-- Opening Marker --
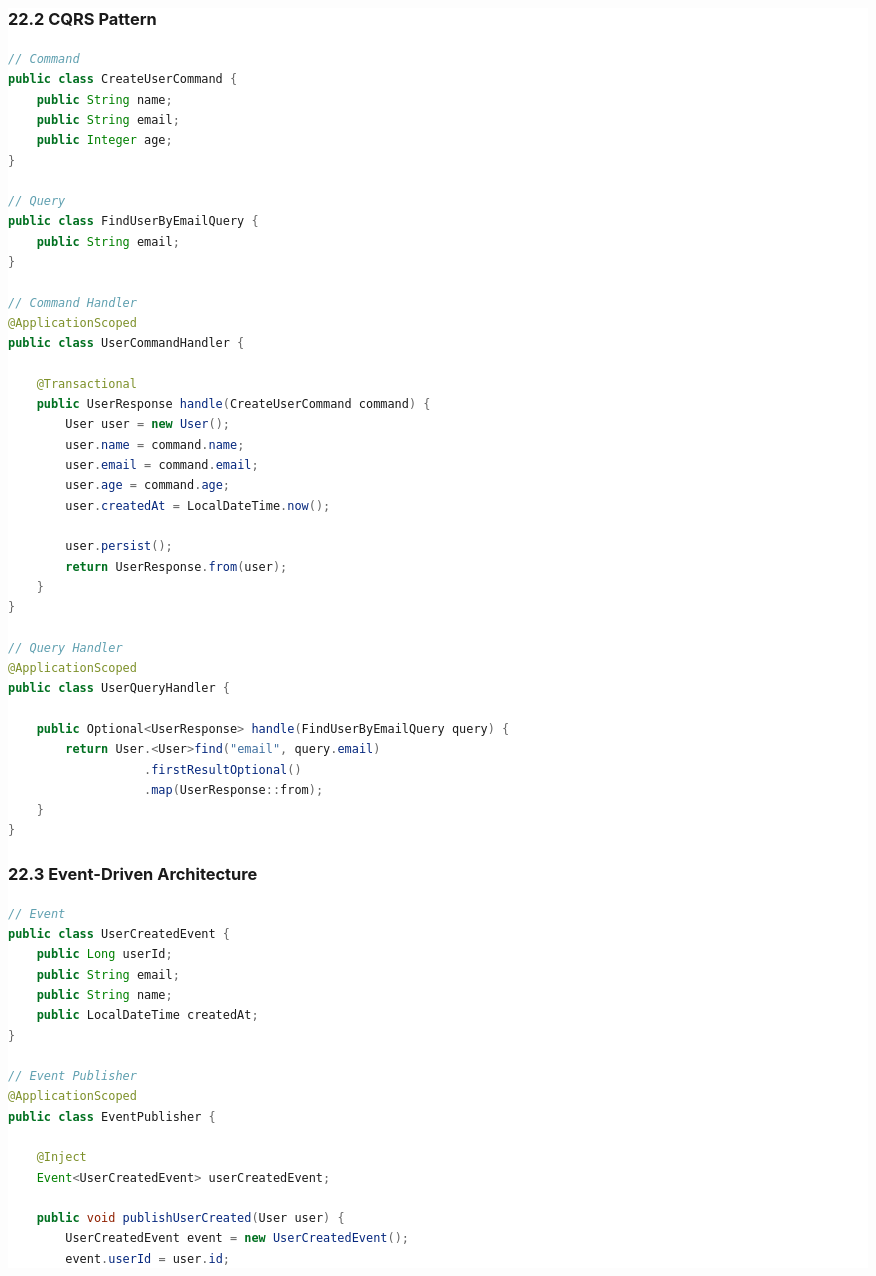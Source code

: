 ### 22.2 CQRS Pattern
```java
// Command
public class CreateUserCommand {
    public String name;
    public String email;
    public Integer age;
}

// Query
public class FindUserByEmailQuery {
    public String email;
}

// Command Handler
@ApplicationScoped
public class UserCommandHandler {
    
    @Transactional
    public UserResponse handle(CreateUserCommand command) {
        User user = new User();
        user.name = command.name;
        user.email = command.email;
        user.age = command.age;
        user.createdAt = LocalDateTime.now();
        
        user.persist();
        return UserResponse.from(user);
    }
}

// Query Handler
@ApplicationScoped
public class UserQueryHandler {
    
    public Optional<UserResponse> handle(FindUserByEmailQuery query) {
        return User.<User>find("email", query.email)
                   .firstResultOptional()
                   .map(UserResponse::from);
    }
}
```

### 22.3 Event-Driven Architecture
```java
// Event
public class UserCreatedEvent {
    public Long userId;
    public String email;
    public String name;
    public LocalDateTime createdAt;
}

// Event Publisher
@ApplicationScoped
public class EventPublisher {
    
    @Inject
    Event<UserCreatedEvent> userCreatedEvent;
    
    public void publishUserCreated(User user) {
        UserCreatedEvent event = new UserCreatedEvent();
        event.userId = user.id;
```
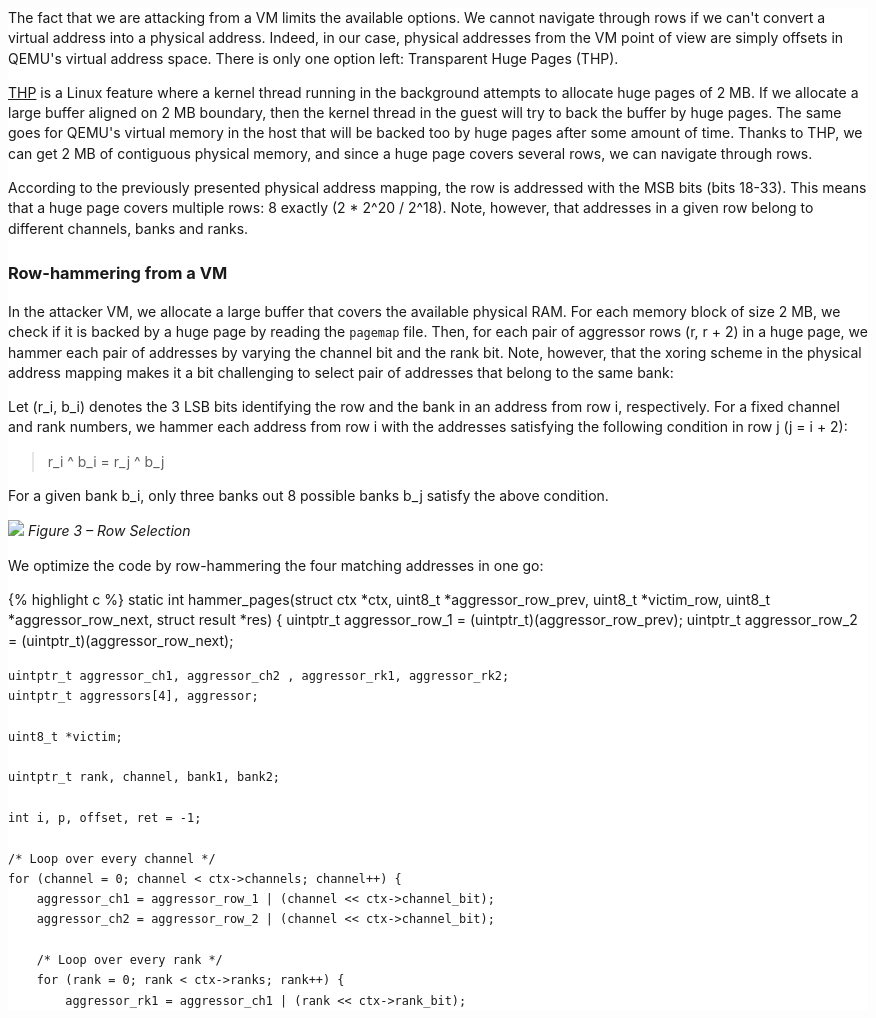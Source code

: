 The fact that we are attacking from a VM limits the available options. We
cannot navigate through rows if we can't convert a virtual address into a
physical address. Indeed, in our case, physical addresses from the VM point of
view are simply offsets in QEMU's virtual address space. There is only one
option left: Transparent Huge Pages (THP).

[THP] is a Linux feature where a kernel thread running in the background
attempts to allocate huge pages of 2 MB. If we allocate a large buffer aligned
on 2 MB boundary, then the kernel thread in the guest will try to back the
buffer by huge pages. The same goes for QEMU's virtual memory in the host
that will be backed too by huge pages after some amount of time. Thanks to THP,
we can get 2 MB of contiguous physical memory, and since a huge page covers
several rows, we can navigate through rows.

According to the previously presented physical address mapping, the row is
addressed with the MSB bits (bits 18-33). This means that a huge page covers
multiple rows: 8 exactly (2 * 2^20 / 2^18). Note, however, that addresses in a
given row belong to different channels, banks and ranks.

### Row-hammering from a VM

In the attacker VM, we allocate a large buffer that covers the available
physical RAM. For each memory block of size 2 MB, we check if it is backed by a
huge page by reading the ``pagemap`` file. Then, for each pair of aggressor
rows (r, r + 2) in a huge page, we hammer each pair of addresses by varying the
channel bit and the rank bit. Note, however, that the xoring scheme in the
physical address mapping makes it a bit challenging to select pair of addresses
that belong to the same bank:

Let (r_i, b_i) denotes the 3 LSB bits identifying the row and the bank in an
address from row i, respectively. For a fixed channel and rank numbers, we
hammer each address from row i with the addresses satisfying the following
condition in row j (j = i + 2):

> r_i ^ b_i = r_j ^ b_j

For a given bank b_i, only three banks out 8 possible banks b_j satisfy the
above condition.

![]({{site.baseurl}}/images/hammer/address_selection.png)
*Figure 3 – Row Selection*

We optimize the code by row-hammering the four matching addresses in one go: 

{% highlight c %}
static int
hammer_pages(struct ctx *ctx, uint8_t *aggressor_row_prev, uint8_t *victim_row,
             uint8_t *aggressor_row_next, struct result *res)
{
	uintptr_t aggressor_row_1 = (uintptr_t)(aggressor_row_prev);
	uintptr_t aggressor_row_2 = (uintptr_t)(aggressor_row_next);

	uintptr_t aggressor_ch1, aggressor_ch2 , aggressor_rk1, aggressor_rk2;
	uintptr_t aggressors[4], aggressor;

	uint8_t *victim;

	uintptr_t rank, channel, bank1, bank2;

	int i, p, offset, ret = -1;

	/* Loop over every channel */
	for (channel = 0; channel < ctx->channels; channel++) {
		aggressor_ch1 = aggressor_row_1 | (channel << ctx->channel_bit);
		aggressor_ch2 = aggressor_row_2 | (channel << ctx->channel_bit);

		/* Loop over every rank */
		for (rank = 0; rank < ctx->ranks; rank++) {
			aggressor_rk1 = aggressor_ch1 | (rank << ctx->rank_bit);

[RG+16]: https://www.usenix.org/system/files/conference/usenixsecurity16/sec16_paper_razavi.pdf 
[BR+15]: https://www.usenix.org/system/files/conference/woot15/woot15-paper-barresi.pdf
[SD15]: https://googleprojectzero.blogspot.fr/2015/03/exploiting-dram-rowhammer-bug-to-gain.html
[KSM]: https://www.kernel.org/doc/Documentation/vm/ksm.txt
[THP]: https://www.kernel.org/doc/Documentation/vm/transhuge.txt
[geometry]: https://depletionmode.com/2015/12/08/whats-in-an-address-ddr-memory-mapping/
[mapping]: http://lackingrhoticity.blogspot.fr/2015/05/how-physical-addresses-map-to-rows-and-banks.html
-- Closing Marker --
» **EXERCISE AIM**
Retype the listing exactly. Leave out its pictures.

» **ANSWER TO THIS EXERCISE**
Source code

: ### 22.2 CQRS Pattern
```java
// Command
public class CreateUserCommand {
    public String name;
    public String email;
    public Integer age;
}

// Query
public class FindUserByEmailQuery {
    public String email;
}

// Command Handler
@ApplicationScoped
public class UserCommandHandler {
    
    @Transactional
    public UserResponse handle(CreateUserCommand command) {
        User user = new User();
        user.name = command.name;
        user.email = command.email;
        user.age = command.age;
        user.createdAt = LocalDateTime.now();
        
        user.persist();
        return UserResponse.from(user);
    }
}

// Query Handler
@ApplicationScoped
public class UserQueryHandler {
    
    public Optional<UserResponse> handle(FindUserByEmailQuery query) {
        return User.<User>find("email", query.email)
                   .firstResultOptional()
                   .map(UserResponse::from);
    }
}
```

### 22.3 Event-Driven Architecture
```java
// Event
public class UserCreatedEvent {
    public Long userId;
    public String email;
    public String name;
    public LocalDateTime createdAt;
}

// Event Publisher
@ApplicationScoped
public class EventPublisher {
    
    @Inject
    Event<UserCreatedEvent> userCreatedEvent;
    
    public void publishUserCreated(User user) {
        UserCreatedEvent event = new UserCreatedEvent();
        event.userId = user.id;
```
Source code

: The fact that we are attacking from a VM limits the available options. We
cannot navigate through rows if we can't convert a virtual address into a
physical address. Indeed, in our case, physical addresses from the VM point of
view are simply offsets in QEMU's virtual address space. There is only one
option left: Transparent Huge Pages (THP).

[THP] is a Linux feature where a kernel thread running in the background
attempts to allocate huge pages of 2 MB. If we allocate a large buffer aligned
on 2 MB boundary, then the kernel thread in the guest will try to back the
buffer by huge pages. The same goes for QEMU's virtual memory in the host
that will be backed too by huge pages after some amount of time. Thanks to THP,
we can get 2 MB of contiguous physical memory, and since a huge page covers
several rows, we can navigate through rows.

According to the previously presented physical address mapping, the row is
addressed with the MSB bits (bits 18-33). This means that a huge page covers
multiple rows: 8 exactly (2 * 2^20 / 2^18). Note, however, that addresses in a
given row belong to different channels, banks and ranks.

### Row-hammering from a VM

In the attacker VM, we allocate a large buffer that covers the available
physical RAM. For each memory block of size 2 MB, we check if it is backed by a
huge page by reading the ``pagemap`` file. Then, for each pair of aggressor
rows (r, r + 2) in a huge page, we hammer each pair of addresses by varying the
channel bit and the rank bit. Note, however, that the xoring scheme in the
physical address mapping makes it a bit challenging to select pair of addresses
that belong to the same bank:

Let (r_i, b_i) denotes the 3 LSB bits identifying the row and the bank in an
address from row i, respectively. For a fixed channel and rank numbers, we
hammer each address from row i with the addresses satisfying the following
condition in row j (j = i + 2):

> r_i ^ b_i = r_j ^ b_j

For a given bank b_i, only three banks out 8 possible banks b_j satisfy the
above condition.

![]({{site.baseurl}}/images/hammer/address_selection.png)
*Figure 3 – Row Selection*

We optimize the code by row-hammering the four matching addresses in one go: 

{% highlight c %}
static int
hammer_pages(struct ctx *ctx, uint8_t *aggressor_row_prev, uint8_t *victim_row,
             uint8_t *aggressor_row_next, struct result *res)
{
	uintptr_t aggressor_row_1 = (uintptr_t)(aggressor_row_prev);
	uintptr_t aggressor_row_2 = (uintptr_t)(aggressor_row_next);

	uintptr_t aggressor_ch1, aggressor_ch2 , aggressor_rk1, aggressor_rk2;
	uintptr_t aggressors[4], aggressor;

	uint8_t *victim;

	uintptr_t rank, channel, bank1, bank2;

	int i, p, offset, ret = -1;

	/* Loop over every channel */
	for (channel = 0; channel < ctx->channels; channel++) {
		aggressor_ch1 = aggressor_row_1 | (channel << ctx->channel_bit);
		aggressor_ch2 = aggressor_row_2 | (channel << ctx->channel_bit);

		/* Loop over every rank */
		for (rank = 0; rank < ctx->ranks; rank++) {
			aggressor_rk1 = aggressor_ch1 | (rank << ctx->rank_bit);

[RG+16]: https://www.usenix.org/system/files/conference/usenixsecurity16/sec16_paper_razavi.pdf 
[BR+15]: https://www.usenix.org/system/files/conference/woot15/woot15-paper-barresi.pdf
[SD15]: https://googleprojectzero.blogspot.fr/2015/03/exploiting-dram-rowhammer-bug-to-gain.html
[KSM]: https://www.kernel.org/doc/Documentation/vm/ksm.txt
[THP]: https://www.kernel.org/doc/Documentation/vm/transhuge.txt
[geometry]: https://depletionmode.com/2015/12/08/whats-in-an-address-ddr-memory-mapping/
[mapping]: http://lackingrhoticity.blogspot.fr/2015/05/how-physical-addresses-map-to-rows-and-banks.html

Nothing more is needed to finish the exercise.